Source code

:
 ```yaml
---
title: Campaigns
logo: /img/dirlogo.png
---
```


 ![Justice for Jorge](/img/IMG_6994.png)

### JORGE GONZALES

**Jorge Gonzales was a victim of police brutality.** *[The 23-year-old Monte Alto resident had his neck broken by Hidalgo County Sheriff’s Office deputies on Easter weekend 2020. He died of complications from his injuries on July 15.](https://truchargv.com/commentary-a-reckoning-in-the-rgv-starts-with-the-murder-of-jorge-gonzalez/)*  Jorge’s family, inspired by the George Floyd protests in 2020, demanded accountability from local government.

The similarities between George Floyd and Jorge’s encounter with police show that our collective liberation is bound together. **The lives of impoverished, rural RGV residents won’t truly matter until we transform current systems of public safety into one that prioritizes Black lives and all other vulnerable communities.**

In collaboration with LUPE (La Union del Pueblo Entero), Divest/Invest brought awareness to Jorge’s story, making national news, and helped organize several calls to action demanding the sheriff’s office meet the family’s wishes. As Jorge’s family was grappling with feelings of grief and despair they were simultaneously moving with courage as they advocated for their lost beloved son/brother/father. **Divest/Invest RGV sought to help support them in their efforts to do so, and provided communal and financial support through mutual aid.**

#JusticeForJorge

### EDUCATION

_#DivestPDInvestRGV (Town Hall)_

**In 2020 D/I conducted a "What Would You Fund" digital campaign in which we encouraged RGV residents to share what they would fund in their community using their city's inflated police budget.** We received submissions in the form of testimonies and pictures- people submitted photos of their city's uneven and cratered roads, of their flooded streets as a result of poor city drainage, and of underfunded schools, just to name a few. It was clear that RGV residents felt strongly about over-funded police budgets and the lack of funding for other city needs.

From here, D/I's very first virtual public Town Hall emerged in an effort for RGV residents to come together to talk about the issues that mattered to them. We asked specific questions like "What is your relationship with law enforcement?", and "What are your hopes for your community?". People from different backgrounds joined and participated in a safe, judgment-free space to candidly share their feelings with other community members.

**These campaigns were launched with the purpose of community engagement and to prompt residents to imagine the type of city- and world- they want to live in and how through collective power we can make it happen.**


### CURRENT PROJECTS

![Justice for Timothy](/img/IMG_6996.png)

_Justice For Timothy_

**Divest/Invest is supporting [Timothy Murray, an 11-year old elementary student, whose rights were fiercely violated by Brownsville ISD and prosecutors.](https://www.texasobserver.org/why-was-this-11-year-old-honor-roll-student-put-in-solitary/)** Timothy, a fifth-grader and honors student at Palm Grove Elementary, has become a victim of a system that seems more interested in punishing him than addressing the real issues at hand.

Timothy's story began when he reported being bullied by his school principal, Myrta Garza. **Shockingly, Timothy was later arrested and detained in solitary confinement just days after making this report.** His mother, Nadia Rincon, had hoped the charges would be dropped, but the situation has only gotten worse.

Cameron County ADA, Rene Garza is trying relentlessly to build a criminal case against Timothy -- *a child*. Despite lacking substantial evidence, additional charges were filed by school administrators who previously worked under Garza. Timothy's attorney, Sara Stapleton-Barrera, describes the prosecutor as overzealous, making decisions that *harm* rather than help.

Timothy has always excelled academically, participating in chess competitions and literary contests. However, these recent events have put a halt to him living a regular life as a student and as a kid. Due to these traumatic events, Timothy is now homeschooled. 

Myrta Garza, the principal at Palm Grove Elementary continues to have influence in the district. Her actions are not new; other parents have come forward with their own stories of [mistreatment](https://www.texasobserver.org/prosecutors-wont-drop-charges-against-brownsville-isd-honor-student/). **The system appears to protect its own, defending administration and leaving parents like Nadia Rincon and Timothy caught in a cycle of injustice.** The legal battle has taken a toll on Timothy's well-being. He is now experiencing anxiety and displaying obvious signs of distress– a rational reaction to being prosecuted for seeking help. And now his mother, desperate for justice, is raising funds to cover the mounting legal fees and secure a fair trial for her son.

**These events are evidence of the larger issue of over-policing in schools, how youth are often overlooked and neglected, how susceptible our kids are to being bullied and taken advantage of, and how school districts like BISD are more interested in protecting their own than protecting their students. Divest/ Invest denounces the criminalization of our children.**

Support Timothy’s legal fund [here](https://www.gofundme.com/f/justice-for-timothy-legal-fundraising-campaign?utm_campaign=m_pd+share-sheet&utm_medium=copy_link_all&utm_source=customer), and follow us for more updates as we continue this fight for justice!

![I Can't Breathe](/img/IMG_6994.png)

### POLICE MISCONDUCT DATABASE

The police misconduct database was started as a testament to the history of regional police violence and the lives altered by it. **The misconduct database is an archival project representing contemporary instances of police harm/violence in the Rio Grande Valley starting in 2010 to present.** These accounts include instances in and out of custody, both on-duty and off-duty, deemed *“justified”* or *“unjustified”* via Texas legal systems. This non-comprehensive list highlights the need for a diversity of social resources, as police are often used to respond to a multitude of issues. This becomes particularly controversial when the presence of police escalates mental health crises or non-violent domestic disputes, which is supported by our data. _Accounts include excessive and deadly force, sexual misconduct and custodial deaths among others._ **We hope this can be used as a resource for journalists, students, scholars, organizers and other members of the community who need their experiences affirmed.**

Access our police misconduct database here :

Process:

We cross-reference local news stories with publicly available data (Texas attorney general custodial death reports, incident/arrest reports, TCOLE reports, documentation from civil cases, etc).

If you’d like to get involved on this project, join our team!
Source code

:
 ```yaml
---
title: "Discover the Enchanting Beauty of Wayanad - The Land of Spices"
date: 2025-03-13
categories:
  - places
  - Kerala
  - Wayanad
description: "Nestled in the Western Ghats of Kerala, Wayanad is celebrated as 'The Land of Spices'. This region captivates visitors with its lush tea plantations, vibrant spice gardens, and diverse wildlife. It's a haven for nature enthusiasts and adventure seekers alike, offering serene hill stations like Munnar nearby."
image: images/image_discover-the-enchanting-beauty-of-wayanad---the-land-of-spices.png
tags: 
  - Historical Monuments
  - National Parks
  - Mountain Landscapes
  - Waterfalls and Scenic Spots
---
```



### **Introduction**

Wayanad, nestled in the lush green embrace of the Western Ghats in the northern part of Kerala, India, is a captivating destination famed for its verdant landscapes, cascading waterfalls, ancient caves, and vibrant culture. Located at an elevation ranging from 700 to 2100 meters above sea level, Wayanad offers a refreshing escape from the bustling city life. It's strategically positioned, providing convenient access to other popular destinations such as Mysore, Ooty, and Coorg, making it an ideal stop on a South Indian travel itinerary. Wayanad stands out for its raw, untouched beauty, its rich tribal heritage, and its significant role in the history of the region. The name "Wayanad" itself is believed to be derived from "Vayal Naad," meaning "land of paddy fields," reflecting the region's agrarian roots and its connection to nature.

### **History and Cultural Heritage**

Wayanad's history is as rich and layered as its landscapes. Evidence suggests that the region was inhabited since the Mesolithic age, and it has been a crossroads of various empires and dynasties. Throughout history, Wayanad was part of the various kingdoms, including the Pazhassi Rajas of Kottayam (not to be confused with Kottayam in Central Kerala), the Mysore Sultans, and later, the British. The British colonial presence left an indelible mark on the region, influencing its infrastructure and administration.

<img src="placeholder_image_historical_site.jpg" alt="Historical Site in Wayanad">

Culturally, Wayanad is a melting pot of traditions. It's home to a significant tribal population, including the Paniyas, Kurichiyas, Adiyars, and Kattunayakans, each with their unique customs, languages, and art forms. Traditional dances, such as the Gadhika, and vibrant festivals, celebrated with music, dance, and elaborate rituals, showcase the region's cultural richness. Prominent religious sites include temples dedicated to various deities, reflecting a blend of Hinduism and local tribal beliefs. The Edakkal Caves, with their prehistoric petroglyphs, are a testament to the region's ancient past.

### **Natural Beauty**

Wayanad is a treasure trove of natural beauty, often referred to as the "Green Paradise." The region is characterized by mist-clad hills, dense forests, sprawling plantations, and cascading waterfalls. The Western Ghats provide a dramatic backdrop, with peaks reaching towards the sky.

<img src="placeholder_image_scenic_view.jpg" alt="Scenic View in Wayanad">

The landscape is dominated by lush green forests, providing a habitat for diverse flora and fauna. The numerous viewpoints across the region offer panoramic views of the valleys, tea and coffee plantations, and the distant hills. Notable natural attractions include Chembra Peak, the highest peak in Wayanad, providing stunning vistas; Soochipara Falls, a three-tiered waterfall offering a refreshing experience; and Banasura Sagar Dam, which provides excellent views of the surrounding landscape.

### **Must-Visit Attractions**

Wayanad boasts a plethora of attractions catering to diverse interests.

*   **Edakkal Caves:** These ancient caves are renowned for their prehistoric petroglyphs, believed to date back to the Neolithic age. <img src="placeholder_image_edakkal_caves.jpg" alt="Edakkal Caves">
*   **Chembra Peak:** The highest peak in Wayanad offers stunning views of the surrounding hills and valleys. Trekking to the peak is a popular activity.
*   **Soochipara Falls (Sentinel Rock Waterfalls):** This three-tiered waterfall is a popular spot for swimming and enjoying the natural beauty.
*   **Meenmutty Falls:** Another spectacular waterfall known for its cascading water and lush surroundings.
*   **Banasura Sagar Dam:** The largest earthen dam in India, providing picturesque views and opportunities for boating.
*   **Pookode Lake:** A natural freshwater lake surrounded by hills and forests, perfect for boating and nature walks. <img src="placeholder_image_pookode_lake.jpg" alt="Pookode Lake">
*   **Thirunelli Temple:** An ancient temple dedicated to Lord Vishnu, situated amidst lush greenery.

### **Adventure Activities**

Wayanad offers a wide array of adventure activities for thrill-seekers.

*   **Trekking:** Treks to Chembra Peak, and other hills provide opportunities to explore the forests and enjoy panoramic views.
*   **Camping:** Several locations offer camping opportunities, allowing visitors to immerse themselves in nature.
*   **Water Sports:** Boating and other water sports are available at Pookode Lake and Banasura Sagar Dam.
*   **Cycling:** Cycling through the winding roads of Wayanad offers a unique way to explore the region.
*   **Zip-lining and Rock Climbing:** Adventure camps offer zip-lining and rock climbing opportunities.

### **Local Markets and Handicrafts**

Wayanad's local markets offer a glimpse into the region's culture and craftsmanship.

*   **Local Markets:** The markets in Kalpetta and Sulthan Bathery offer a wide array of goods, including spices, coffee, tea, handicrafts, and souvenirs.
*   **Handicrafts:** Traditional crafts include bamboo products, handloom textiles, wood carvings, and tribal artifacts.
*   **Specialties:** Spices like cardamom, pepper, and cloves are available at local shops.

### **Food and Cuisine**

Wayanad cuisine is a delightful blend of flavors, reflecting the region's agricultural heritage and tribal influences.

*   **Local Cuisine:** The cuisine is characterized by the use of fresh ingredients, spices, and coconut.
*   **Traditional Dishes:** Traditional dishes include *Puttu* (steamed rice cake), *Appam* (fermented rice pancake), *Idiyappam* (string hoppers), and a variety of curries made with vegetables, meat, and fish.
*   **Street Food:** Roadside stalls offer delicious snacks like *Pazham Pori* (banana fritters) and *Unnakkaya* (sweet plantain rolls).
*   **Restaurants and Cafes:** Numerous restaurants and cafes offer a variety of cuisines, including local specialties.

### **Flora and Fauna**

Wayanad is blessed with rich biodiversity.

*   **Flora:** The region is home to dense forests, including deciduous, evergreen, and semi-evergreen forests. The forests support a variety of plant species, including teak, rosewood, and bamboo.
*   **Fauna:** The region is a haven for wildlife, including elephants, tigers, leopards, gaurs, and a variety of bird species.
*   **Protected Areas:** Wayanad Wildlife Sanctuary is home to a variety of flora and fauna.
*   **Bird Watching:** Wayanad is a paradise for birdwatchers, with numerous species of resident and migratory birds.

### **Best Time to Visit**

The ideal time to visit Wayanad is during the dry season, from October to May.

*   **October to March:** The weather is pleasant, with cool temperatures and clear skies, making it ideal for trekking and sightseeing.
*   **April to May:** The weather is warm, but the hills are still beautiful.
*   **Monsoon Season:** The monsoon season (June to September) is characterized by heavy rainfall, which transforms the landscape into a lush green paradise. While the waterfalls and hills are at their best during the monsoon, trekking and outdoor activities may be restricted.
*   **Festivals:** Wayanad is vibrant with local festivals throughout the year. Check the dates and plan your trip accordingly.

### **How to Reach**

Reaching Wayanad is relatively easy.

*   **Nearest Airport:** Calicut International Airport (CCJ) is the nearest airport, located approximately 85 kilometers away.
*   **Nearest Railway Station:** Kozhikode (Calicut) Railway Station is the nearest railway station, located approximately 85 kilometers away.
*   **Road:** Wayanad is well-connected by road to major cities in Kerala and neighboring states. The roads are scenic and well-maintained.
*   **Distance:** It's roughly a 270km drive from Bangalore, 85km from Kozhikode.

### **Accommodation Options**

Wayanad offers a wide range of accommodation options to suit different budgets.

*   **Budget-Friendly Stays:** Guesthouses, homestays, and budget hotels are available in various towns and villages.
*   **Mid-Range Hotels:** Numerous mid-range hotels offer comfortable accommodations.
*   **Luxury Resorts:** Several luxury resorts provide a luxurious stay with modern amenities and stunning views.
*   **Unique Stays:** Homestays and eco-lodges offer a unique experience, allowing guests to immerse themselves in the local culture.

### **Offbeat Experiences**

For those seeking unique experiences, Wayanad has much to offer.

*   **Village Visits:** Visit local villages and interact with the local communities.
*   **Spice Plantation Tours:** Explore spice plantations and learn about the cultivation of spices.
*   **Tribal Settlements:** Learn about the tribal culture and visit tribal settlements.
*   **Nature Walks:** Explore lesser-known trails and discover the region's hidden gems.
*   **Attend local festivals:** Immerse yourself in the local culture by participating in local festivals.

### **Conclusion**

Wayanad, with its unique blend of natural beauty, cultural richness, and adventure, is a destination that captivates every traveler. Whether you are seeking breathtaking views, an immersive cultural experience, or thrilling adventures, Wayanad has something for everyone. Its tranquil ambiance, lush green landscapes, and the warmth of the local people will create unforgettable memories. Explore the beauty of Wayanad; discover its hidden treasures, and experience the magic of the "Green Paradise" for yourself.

═══

Task prompt:
The line above containing "Banasura Sagar Dam.", the line containing "### **Best Time to Visit**", and every line between them are to be transcribed exactly; no other line is wanted.

Reply:
*   **Water Sports:** Boating and other water sports are available at Pookode Lake and Banasura Sagar Dam.
*   **Cycling:** Cycling through the winding roads of Wayanad offers a unique way to explore the region.
*   **Zip-lining and Rock Climbing:** Adventure camps offer zip-lining and rock climbing opportunities.

### **Local Markets and Handicrafts**

Wayanad's local markets offer a glimpse into the region's culture and craftsmanship.

*   **Local Markets:** The markets in Kalpetta and Sulthan Bathery offer a wide array of goods, including spices, coffee, tea, handicrafts, and souvenirs.
*   **Handicrafts:** Traditional crafts include bamboo products, handloom textiles, wood carvings, and tribal artifacts.
*   **Specialties:** Spices like cardamom, pepper, and cloves are available at local shops.

### **Food and Cuisine**

Wayanad cuisine is a delightful blend of flavors, reflecting the region's agricultural heritage and tribal influences.

*   **Local Cuisine:** The cuisine is characterized by the use of fresh ingredients, spices, and coconut.
*   **Traditional Dishes:** Traditional dishes include *Puttu* (steamed rice cake), *Appam* (fermented rice pancake), *Idiyappam* (string hoppers), and a variety of curries made with vegetables, meat, and fish.
*   **Street Food:** Roadside stalls offer delicious snacks like *Pazham Pori* (banana fritters) and *Unnakkaya* (sweet plantain rolls).
*   **Restaurants and Cafes:** Numerous restaurants and cafes offer a variety of cuisines, including local specialties.

### **Flora and Fauna**

Wayanad is blessed with rich biodiversity.

*   **Flora:** The region is home to dense forests, including deciduous, evergreen, and semi-evergreen forests. The forests support a variety of plant species, including teak, rosewood, and bamboo.
*   **Fauna:** The region is a haven for wildlife, including elephants, tigers, leopards, gaurs, and a variety of bird species.
*   **Protected Areas:** Wayanad Wildlife Sanctuary is home to a variety of flora and fauna.
*   **Bird Watching:** Wayanad is a paradise for birdwatchers, with numerous species of resident and migratory birds.

### **Best Time to Visit**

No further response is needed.